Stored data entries
[Start of section]
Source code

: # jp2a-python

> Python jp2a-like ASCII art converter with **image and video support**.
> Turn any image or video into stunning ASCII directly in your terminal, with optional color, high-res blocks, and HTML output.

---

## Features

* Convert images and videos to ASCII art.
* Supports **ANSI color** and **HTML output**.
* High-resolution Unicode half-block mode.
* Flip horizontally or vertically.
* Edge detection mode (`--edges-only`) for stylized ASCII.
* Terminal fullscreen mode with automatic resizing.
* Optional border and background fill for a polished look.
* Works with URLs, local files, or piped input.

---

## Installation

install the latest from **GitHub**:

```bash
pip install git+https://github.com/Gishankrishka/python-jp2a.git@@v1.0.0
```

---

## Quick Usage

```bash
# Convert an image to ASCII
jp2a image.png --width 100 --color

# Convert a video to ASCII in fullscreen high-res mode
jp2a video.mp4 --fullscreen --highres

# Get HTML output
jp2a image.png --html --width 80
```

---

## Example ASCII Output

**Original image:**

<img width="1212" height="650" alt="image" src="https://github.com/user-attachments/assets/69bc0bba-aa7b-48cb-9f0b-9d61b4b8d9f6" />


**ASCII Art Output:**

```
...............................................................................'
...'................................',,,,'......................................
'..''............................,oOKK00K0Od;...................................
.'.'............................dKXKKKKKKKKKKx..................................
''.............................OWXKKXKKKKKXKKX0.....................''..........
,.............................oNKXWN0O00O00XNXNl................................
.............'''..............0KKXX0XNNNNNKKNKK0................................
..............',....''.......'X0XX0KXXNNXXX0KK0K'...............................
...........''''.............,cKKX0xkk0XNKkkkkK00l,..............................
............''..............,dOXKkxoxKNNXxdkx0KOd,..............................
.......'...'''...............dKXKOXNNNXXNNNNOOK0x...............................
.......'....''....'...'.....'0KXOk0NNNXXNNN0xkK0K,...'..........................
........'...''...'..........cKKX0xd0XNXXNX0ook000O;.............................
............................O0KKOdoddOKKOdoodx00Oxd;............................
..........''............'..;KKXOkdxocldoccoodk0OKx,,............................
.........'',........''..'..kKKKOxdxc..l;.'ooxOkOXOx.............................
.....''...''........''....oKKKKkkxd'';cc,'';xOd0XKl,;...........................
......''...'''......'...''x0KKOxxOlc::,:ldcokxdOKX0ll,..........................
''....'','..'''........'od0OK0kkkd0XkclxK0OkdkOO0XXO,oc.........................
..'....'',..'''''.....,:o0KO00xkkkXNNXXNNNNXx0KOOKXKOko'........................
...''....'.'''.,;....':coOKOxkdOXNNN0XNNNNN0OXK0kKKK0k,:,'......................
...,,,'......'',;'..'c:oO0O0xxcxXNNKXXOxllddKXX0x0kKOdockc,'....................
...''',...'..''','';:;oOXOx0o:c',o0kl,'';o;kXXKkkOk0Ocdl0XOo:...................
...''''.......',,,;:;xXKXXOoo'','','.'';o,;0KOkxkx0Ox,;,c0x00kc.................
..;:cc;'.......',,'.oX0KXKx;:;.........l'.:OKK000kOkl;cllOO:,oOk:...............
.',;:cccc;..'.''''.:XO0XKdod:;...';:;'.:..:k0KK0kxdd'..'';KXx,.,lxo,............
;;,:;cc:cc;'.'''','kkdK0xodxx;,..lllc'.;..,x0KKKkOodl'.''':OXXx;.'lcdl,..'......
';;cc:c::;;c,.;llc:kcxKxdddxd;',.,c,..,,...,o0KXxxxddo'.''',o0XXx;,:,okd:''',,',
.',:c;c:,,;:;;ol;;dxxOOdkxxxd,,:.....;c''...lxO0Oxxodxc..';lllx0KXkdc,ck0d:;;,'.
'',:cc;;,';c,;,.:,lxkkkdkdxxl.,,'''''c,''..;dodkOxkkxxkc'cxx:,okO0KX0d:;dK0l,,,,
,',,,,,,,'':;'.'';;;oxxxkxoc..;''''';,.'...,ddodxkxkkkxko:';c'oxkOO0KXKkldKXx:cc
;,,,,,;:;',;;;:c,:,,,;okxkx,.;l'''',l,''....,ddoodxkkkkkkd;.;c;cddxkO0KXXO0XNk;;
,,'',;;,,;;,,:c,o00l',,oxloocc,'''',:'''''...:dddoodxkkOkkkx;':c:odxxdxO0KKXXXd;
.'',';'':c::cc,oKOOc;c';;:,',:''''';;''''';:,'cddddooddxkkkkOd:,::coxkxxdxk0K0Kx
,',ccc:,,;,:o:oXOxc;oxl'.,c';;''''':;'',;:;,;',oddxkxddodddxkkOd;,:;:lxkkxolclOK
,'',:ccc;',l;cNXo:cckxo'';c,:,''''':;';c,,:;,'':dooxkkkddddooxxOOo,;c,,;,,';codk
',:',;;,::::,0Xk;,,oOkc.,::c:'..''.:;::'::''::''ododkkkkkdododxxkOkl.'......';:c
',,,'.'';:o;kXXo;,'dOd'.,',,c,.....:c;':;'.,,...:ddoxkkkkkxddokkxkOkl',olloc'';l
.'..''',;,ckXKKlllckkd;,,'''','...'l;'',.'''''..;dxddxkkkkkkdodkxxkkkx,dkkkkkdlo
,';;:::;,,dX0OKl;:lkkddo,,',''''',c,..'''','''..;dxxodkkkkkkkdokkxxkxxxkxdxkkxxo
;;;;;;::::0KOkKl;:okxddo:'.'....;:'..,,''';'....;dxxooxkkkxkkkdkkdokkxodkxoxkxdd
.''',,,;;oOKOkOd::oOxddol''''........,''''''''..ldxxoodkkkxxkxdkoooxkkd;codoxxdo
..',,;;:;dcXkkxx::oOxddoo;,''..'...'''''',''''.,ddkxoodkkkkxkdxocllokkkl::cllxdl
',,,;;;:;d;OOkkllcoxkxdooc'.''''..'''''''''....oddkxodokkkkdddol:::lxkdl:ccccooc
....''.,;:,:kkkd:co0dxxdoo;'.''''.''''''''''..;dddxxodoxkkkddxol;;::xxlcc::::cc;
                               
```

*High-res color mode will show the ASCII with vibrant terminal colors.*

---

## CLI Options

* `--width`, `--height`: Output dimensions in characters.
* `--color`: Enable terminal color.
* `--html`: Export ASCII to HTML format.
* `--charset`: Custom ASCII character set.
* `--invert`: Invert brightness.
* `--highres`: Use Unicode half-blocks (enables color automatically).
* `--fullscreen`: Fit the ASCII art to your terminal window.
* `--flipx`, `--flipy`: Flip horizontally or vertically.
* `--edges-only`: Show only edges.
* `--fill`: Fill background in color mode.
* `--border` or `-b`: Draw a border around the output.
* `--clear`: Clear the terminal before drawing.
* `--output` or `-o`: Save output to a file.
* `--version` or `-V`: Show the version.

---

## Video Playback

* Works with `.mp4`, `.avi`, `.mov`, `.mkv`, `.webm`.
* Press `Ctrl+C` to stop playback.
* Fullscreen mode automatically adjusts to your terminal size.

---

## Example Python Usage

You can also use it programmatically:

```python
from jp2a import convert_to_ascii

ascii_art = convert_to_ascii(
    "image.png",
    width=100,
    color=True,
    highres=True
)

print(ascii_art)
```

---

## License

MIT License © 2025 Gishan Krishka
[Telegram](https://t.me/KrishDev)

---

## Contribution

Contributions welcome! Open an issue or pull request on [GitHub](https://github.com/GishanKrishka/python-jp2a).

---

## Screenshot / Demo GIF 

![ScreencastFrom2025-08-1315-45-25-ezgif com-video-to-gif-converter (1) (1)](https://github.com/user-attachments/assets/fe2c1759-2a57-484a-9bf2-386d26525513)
[End of section]
Activity -
Could you copy out the data in full, exactly as it is written?

Completed exercise -
Source code

: # jp2a-python

> Python jp2a-like ASCII art converter with **image and video support**.
> Turn any image or video into stunning ASCII directly in your terminal, with optional color, high-res blocks, and HTML output.

---

## Features

* Convert images and videos to ASCII art.
* Supports **ANSI color** and **HTML output**.
* High-resolution Unicode half-block mode.
* Flip horizontally or vertically.
* Edge detection mode (`--edges-only`) for stylized ASCII.
* Terminal fullscreen mode with automatic resizing.
* Optional border and background fill for a polished look.
* Works with URLs, local files, or piped input.

---

## Installation

install the latest from **GitHub**:

```bash
pip install git+https://github.com/Gishankrishka/python-jp2a.git@@v1.0.0
```

---

## Quick Usage

```bash
# Convert an image to ASCII
jp2a image.png --width 100 --color

# Convert a video to ASCII in fullscreen high-res mode
jp2a video.mp4 --fullscreen --highres

# Get HTML output
jp2a image.png --html --width 80
```

---

## Example ASCII Output

**Original image:**

<img width="1212" height="650" alt="image" src="https://github.com/user-attachments/assets/69bc0bba-aa7b-48cb-9f0b-9d61b4b8d9f6" />


**ASCII Art Output:**

```
...............................................................................'
...'................................',,,,'......................................
'..''............................,oOKK00K0Od;...................................
.'.'............................dKXKKKKKKKKKKx..................................
''.............................OWXKKXKKKKKXKKX0.....................''..........
,.............................oNKXWN0O00O00XNXNl................................
.............'''..............0KKXX0XNNNNNKKNKK0................................
..............',....''.......'X0XX0KXXNNXXX0KK0K'...............................
...........''''.............,cKKX0xkk0XNKkkkkK00l,..............................
............''..............,dOXKkxoxKNNXxdkx0KOd,..............................
.......'...'''...............dKXKOXNNNXXNNNNOOK0x...............................
.......'....''....'...'.....'0KXOk0NNNXXNNN0xkK0K,...'..........................
........'...''...'..........cKKX0xd0XNXXNX0ook000O;.............................
............................O0KKOdoddOKKOdoodx00Oxd;............................
..........''............'..;KKXOkdxocldoccoodk0OKx,,............................
.........'',........''..'..kKKKOxdxc..l;.'ooxOkOXOx.............................
.....''...''........''....oKKKKkkxd'';cc,'';xOd0XKl,;...........................
......''...'''......'...''x0KKOxxOlc::,:ldcokxdOKX0ll,..........................
''....'','..'''........'od0OK0kkkd0XkclxK0OkdkOO0XXO,oc.........................
..'....'',..'''''.....,:o0KO00xkkkXNNXXNNNNXx0KOOKXKOko'........................
...''....'.'''.,;....':coOKOxkdOXNNN0XNNNNN0OXK0kKKK0k,:,'......................
...,,,'......'',;'..'c:oO0O0xxcxXNNKXXOxllddKXX0x0kKOdockc,'....................
...''',...'..''','';:;oOXOx0o:c',o0kl,'';o;kXXKkkOk0Ocdl0XOo:...................
...''''.......',,,;:;xXKXXOoo'','','.'';o,;0KOkxkx0Ox,;,c0x00kc.................
..;:cc;'.......',,'.oX0KXKx;:;.........l'.:OKK000kOkl;cllOO:,oOk:...............
.',;:cccc;..'.''''.:XO0XKdod:;...';:;'.:..:k0KK0kxdd'..'';KXx,.,lxo,............
;;,:;cc:cc;'.'''','kkdK0xodxx;,..lllc'.;..,x0KKKkOodl'.''':OXXx;.'lcdl,..'......
';;cc:c::;;c,.;llc:kcxKxdddxd;',.,c,..,,...,o0KXxxxddo'.''',o0XXx;,:,okd:''',,',
.',:c;c:,,;:;;ol;;dxxOOdkxxxd,,:.....;c''...lxO0Oxxodxc..';lllx0KXkdc,ck0d:;;,'.
'',:cc;;,';c,;,.:,lxkkkdkdxxl.,,'''''c,''..;dodkOxkkxxkc'cxx:,okO0KX0d:;dK0l,,,,
,',,,,,,,'':;'.'';;;oxxxkxoc..;''''';,.'...,ddodxkxkkkxko:';c'oxkOO0KXKkldKXx:cc
;,,,,,;:;',;;;:c,:,,,;okxkx,.;l'''',l,''....,ddoodxkkkkkkd;.;c;cddxkO0KXXO0XNk;;
,,'',;;,,;;,,:c,o00l',,oxloocc,'''',:'''''...:dddoodxkkOkkkx;':c:odxxdxO0KKXXXd;
.'',';'':c::cc,oKOOc;c';;:,',:''''';;''''';:,'cddddooddxkkkkOd:,::coxkxxdxk0K0Kx
,',ccc:,,;,:o:oXOxc;oxl'.,c';;''''':;'',;:;,;',oddxkxddodddxkkOd;,:;:lxkkxolclOK
,'',:ccc;',l;cNXo:cckxo'';c,:,''''':;';c,,:;,'':dooxkkkddddooxxOOo,;c,,;,,';codk
',:',;;,::::,0Xk;,,oOkc.,::c:'..''.:;::'::''::''ododkkkkkdododxxkOkl.'......';:c
',,,'.'';:o;kXXo;,'dOd'.,',,c,.....:c;':;'.,,...:ddoxkkkkkxddokkxkOkl',olloc'';l
.'..''',;,ckXKKlllckkd;,,'''','...'l;'',.'''''..;dxddxkkkkkkdodkxxkkkx,dkkkkkdlo
,';;:::;,,dX0OKl;:lkkddo,,',''''',c,..'''','''..;dxxodkkkkkkkdokkxxkxxxkxdxkkxxo
;;;;;;::::0KOkKl;:okxddo:'.'....;:'..,,''';'....;dxxooxkkkxkkkdkkdokkxodkxoxkxdd
.''',,,;;oOKOkOd::oOxddol''''........,''''''''..ldxxoodkkkxxkxdkoooxkkd;codoxxdo
..',,;;:;dcXkkxx::oOxddoo;,''..'...'''''',''''.,ddkxoodkkkkxkdxocllokkkl::cllxdl
',,,;;;:;d;OOkkllcoxkxdooc'.''''..'''''''''....oddkxodokkkkdddol:::lxkdl:ccccooc
....''.,;:,:kkkd:co0dxxdoo;'.''''.''''''''''..;dddxxodoxkkkddxol;;::xxlcc::::cc;
                               
```

*High-res color mode will show the ASCII with vibrant terminal colors.*

---

## CLI Options

* `--width`, `--height`: Output dimensions in characters.
* `--color`: Enable terminal color.
* `--html`: Export ASCII to HTML format.
* `--charset`: Custom ASCII character set.
* `--invert`: Invert brightness.
* `--highres`: Use Unicode half-blocks (enables color automatically).
* `--fullscreen`: Fit the ASCII art to your terminal window.
* `--flipx`, `--flipy`: Flip horizontally or vertically.
* `--edges-only`: Show only edges.
* `--fill`: Fill background in color mode.
* `--border` or `-b`: Draw a border around the output.
* `--clear`: Clear the terminal before drawing.
* `--output` or `-o`: Save output to a file.
* `--version` or `-V`: Show the version.

---

## Video Playback

* Works with `.mp4`, `.avi`, `.mov`, `.mkv`, `.webm`.
* Press `Ctrl+C` to stop playback.
* Fullscreen mode automatically adjusts to your terminal size.

---

## Example Python Usage

You can also use it programmatically:

```python
from jp2a import convert_to_ascii

ascii_art = convert_to_ascii(
    "image.png",
    width=100,
    color=True,
    highres=True
)

print(ascii_art)
```

---

## License

MIT License © 2025 Gishan Krishka
[Telegram](https://t.me/KrishDev)

---

## Contribution

Contributions welcome! Open an issue or pull request on [GitHub](https://github.com/GishanKrishka/python-jp2a).

---

## Screenshot / Demo GIF 

![ScreencastFrom2025-08-1315-45-25-ezgif com-video-to-gif-converter (1) (1)](https://github.com/user-attachments/assets/fe2c1759-2a57-484a-9bf2-386d26525513)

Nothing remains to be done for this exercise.